María Álvarez Del Vayo, Ángela Bernardo, Carmen Torrecillas – CIVIO (Madrid)

Durante muchas semanas, la COVID-19 convirtió a España e Italia en el epicentro mundial de la pandemia. Los países del sur tenían un escudo sanitario con agujeros.

Cada día, cuando el reloj marcaba las ocho de la tarde, miles de personas salían a aplaudir a sus balcones en varios países europeos. Lo hacían para reconocer el inmenso esfuerzo de los profesionales de la sanidad que todavía hoy luchan por salvar la vida de miles de pacientes. Desde que empezó la crisis, en Europa se han registrado más de un millón y medio de casos de coronavirus. Y cerca de 170.000 personas han fallecido por culpa de la COVID-19. “Han sido meses durísimos. Lo que se ha vivido en los centros sanitarios ha sido espantoso”, recuerda María José García, portavoz de SATSE, el principal sindicato español de enfermería. Ella, que trabaja en Madrid, ha sido una de las miles de profesionales que han estado en primera línea contra el virus. Su esfuerzo ha sido titánico, pese a no tener los medios adecuados para hacerlo.

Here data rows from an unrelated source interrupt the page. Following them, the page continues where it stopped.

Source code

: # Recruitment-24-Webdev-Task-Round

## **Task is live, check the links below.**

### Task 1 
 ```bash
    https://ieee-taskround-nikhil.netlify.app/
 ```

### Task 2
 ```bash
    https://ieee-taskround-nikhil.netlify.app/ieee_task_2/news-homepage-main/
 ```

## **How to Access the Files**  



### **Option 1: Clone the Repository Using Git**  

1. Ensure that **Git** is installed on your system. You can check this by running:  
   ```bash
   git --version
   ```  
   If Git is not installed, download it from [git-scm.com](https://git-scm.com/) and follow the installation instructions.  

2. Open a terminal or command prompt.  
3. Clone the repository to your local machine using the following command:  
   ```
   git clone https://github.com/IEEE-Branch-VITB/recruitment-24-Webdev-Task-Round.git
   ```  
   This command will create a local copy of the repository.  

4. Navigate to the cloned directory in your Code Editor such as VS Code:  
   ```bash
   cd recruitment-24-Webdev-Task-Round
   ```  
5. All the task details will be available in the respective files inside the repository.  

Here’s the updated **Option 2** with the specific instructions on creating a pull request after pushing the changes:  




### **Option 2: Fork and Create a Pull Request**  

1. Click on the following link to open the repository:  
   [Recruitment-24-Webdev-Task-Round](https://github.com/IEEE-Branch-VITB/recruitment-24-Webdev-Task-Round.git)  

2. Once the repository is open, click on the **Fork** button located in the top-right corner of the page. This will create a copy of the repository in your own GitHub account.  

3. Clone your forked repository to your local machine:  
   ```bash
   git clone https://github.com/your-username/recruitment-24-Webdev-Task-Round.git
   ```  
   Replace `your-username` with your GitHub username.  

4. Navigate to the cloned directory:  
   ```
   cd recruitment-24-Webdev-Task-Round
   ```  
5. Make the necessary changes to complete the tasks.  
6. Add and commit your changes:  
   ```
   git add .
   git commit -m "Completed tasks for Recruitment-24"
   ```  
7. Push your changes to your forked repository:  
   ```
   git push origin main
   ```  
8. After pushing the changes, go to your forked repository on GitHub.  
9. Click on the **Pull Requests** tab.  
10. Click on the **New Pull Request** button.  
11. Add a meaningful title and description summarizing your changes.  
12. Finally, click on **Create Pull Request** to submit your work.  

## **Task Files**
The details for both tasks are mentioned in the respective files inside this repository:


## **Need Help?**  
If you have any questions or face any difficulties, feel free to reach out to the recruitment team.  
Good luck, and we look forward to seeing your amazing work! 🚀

Hay, de hecho, una línea invisible que divide a Europa. Antes de que el coronavirus golpease al continente, los países nórdicos y centroeuropeos eran los que tenían equipos sanitarios mejor preparados. Aunque el número de médicos y médicas por cada mil habitantes era similar, la diferencia estaba en otro eslabón importantísimo en la cadena: la enfermería. Los países del norte y del centro de Europa tenían mucho más personal de esa especialidad que los del sur. Según datos de Eurostat, Alemania contaba con casi 13 profesionales por cada mil habitantes, cifras parecidas a las de Luxemburgo (11,72), Bélgica (10,96), Suecia (10,90), Holanda (10,87) o Dinamarca (9,94).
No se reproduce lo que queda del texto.